### What is expected
If a line in the records below contains the word "Attributes", copy it.
= Beginning of Section =
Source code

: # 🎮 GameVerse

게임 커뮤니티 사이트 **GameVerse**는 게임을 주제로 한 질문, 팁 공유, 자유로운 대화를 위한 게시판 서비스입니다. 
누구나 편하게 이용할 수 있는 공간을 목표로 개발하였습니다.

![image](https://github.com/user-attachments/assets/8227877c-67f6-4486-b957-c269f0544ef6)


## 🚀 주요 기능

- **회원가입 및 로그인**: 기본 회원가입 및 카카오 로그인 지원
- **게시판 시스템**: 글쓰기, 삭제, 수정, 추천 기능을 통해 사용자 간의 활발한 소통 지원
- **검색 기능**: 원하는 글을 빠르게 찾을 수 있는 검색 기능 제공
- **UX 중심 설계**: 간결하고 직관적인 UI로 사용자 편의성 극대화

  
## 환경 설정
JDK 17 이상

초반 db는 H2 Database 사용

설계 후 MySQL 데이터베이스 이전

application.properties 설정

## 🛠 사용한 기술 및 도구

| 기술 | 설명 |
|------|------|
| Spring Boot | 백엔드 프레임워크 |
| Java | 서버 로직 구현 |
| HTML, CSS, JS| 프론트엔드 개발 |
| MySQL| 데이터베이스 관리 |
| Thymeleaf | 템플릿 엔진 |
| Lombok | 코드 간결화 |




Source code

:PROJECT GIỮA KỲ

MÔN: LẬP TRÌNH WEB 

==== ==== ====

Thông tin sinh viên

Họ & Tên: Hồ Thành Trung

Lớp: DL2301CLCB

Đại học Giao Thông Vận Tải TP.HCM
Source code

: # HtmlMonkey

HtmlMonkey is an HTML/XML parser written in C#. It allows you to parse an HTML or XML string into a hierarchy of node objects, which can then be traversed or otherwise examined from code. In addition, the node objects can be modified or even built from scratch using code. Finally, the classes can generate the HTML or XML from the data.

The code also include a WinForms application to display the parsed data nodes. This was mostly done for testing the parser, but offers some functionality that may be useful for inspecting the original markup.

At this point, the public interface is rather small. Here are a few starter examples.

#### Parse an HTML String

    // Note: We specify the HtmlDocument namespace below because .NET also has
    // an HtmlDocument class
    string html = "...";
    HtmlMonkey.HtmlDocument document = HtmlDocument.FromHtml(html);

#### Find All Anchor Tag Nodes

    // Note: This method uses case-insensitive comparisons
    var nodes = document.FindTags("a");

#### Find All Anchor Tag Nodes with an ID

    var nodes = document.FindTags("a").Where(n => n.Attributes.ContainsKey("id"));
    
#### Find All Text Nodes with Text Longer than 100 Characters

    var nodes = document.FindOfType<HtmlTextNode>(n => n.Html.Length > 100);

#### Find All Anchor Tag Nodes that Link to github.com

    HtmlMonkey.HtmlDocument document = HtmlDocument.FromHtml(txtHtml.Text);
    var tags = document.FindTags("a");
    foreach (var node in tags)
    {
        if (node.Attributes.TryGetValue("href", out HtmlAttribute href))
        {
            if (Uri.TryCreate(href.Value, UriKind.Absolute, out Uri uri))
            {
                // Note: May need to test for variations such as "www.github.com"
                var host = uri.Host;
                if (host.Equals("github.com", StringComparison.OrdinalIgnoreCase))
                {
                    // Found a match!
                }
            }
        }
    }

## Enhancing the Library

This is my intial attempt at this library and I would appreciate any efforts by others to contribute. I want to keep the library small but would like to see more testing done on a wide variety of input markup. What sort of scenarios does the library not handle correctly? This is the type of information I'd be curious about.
= End of Section =
### Answer section
    var nodes = document.FindTags("a").Where(n => n.Attributes.ContainsKey("id"));
        if (node.Attributes.TryGetValue("href", out HtmlAttribute href))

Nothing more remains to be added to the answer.